The Battle of Punta Lara was a naval battle between an Argentine and a Brazilian fleet in the closing months of the Cisplatine War. It ended indecisively; as the battle took place near an Argentine defensive battery, they kept the field.

== Background ==
In early April 1827 Argentina and Brazil fought in the Battle of Monte Santiago, which ended in a decisive victory for Brazil. This represented, for all intents and purposes, the end of Admiral William Brown's campaign to challenge the Brazilian blockade of the Río de la Plata; afterwards, there would be no more head-on fights against the main Brazilian fleets, only isolated elements from these, as their superiority, already established before said battle, was thence uncontestable. Argentina then generalized corsair expeditions, raiding the southern Brazilian coasts to great effect. By mid-June 1828, said corsair expeditions meant that Republican naval strength in Buenos Aires was reduced.

=== Skirmish with the Brandsen ===
On the morning of either 16 or 17 June, the Brazilian blockading squadron, under James Norton, intercepted the corsair brig Brandsen under George De Kay, which was aiming to elude the blockade in order to embark into another raiding expedition. Fleeing its pursuers, it got stuck in a sandbank near the Ensenada de Barragán, but in range of defensive batteries installed there, which meant that a first attempt at boarding it by the Imperials was foiled. The Argentine brig then offered fierce resistance until its ammunition was exhausted, at which point De Kay had the ship scuttled. Most of its crew made it to the defensive batteries on the shore, from where they kept fighting, but some of them remained aboard, so that 28 of them were made prisoners by the Brazilians. The latter, unable to move the ship, set it on fire, as they did the 9 de Janeiro, one of their brigs which had also gotten stuck on the action. Norton would lose an arm due to a wound obtained in this action. The Brazilians suffered 32 dead and four prisoners through this action.
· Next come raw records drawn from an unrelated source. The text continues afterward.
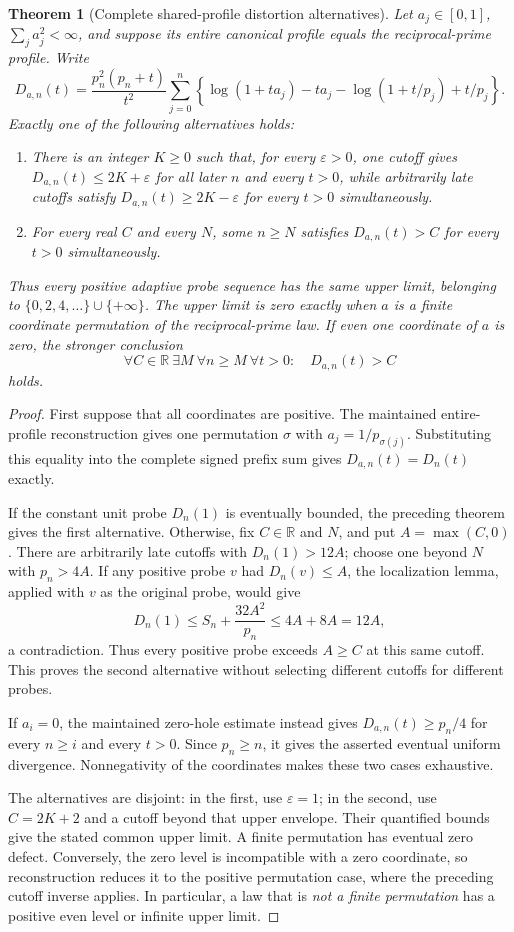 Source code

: \documentclass[11pt]{article}
\newtheorem{theorem}{Theorem}[section]
\theoremstyle{definition}
\begin{document}
\begin{theorem}[Complete shared-profile distortion alternatives]
Let $a_j\in[0,1]$, $\sum_j a_j^2<\infty$, and suppose its entire
canonical profile equals the reciprocal-prime profile.
Write
\[
 D_{a,n}(t)=\frac{p_n^2(p_n+t)}{t^2}
 \sum_{j=0}^{n}
 \left\{\log(1+ta_j)-ta_j-\log(1+t/p_j)+t/p_j\right\}.
\]
Exactly one of the following alternatives holds:
\begin{enumerate}
\item There is an integer $K\ge0$ such that, for every $\varepsilon>0$,
one cutoff gives $D_{a,n}(t)\le2K+\varepsilon$ for all later $n$
and every $t>0$, while arbitrarily late cutoffs satisfy
$D_{a,n}(t)\ge2K-\varepsilon$ for every $t>0$ simultaneously.
\item For every real $C$ and every $N$, some $n\ge N$ satisfies
$D_{a,n}(t)>C$ for every $t>0$ simultaneously.
\end{enumerate}
Thus every positive adaptive probe sequence has the same upper limit,
belonging to $\{0,2,4,\ldots\}\cup\{+\infty\}$.
The upper limit is zero exactly when $a$ is a finite coordinate
permutation of the reciprocal-prime law.
If even one coordinate of $a$ is zero, the stronger conclusion
\[
 \forall C\in\mathbb R\ \exists M\
 \forall n\ge M\ \forall t>0:\quad D_{a,n}(t)>C
\]
holds.
\end{theorem}
\begin{proof}
First suppose that all coordinates are positive. The maintained entire-profile
reconstruction gives one permutation $\sigma$ with
$a_j=1/p_{\sigma(j)}$. Substituting this equality into the complete signed
prefix sum gives $D_{a,n}(t)=D_n(t)$ exactly.

If the constant unit probe $D_n(1)$ is eventually bounded, the preceding
theorem gives the first alternative. Otherwise, fix $C\in\mathbb R$ and
$N$, and put $A=\max(C,0)$. There are arbitrarily late cutoffs with
$D_n(1)>12A$; choose one beyond $N$ with $p_n>4A$.
If any positive probe $v$ had $D_n(v)\le A$, the localization lemma,
applied with $v$ as the original probe, would give
\[
 D_n(1)\le S_n+\frac{32A^2}{p_n}
          \le4A+8A=12A,
\]
a contradiction. Thus every positive probe exceeds $A\ge C$ at this
same cutoff. This proves the second alternative without selecting
different cutoffs for different probes.

If $a_i=0$, the maintained zero-hole estimate instead gives
$D_{a,n}(t)\ge p_n/4$ for every $n\ge i$ and every $t>0$.
Since $p_n\ge n$, it gives the asserted eventual uniform divergence.
Nonnegativity of the coordinates makes these two cases exhaustive.

The alternatives are disjoint: in the first, use $\varepsilon=1$;
in the second, use $C=2K+2$ and a cutoff beyond that upper envelope.
Their quantified bounds give the stated common upper limit.
A finite permutation has eventual zero defect. Conversely, the zero
level is incompatible with a zero coordinate, so reconstruction reduces
it to the positive permutation case, where the preceding cutoff inverse
applies. In particular, a law that is \emph{not a finite permutation}
has a positive even level or infinite upper limit.
\end{proof}
\end{document}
== Action of 19 June 1828 ==
The Republican fleet in Buenos Aires, composed of eight small ships, sailed off on the afternoon of 18 June to try to rescue what remained of the Brandsen, but the winds were against them, making it so that when they arrived, the morning of the next day, it was already too late to save the ship. On site were still some Brazilian ships, two corvettes, three brigs and three schooners, against which the Argentine fleet fought from 8:30 in the morning until 4 in the afternoon. The brig Níger was the Brazilian flagship, with Commodore João das Botas aboard to take over command from the wounded Commodore Norton.

During the battle, one of the Argentine gunboats found itself in an unfavourable position facing an enemy brig, and surrendered, with its crew being taken prisoner and the squadron's signal code falling into the hands of the Brazilians. Eventually, though, the gunboat was recaptured by the Argentines. They then managed to withdraw into the Ensenada's shallow waters. On the next day, they managed to recover some guns and supplies from the 9 de Janeiro, also nearby. Both it and the Brandsen were too damaged to be recovered and were set aflame.